What is expected. Look through the material below. Return exactly the lines from the one with "- **FastAPI** - Framework" through the one with "- **Seaborn** - Visualizaciones", both included.

The data.
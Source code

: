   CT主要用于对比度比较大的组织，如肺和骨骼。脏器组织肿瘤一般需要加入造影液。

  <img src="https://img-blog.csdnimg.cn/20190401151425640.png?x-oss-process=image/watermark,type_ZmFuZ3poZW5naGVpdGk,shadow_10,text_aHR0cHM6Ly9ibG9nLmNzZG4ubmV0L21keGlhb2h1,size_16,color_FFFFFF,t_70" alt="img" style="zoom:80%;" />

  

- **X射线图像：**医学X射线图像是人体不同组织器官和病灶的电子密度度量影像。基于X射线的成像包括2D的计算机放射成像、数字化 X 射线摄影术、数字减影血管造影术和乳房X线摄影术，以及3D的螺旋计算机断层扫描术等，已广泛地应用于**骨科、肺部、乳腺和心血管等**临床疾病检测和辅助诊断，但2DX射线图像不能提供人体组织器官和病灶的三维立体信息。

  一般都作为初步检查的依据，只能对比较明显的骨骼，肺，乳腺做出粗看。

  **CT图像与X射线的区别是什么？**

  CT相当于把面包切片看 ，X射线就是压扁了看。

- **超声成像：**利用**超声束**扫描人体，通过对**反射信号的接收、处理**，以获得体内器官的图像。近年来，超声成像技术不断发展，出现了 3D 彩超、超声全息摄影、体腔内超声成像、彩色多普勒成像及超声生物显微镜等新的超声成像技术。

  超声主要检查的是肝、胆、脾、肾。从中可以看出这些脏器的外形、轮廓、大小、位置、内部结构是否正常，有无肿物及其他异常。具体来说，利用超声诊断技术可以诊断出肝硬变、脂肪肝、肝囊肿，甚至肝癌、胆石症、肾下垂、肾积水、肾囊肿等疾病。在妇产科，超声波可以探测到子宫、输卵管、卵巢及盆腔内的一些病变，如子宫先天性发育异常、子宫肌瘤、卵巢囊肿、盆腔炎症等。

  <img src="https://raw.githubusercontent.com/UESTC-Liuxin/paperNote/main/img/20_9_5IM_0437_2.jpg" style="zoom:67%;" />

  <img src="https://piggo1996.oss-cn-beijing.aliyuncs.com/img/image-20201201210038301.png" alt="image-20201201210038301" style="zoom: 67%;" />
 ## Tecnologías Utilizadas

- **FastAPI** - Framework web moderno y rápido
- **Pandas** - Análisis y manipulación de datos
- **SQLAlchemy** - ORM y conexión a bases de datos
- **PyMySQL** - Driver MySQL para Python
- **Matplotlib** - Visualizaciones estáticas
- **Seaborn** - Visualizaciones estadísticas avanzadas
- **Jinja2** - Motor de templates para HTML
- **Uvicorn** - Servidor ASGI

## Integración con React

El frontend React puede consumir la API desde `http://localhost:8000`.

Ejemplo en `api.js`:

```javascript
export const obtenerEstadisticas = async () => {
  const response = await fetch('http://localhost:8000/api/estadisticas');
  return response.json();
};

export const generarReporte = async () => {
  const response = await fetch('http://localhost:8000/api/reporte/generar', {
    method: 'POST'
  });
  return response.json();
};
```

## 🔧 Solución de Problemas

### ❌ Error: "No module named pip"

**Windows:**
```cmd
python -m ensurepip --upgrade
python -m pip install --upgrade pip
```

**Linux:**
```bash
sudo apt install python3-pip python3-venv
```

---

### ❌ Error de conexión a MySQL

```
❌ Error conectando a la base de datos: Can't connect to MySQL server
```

Exercise result.
- **FastAPI** - Framework web moderno y rápido
- **Pandas** - Análisis y manipulación de datos
- **SQLAlchemy** - ORM y conexión a bases de datos
- **PyMySQL** - Driver MySQL para Python
- **Matplotlib** - Visualizaciones estáticas
- **Seaborn** - Visualizaciones estadísticas avanzadas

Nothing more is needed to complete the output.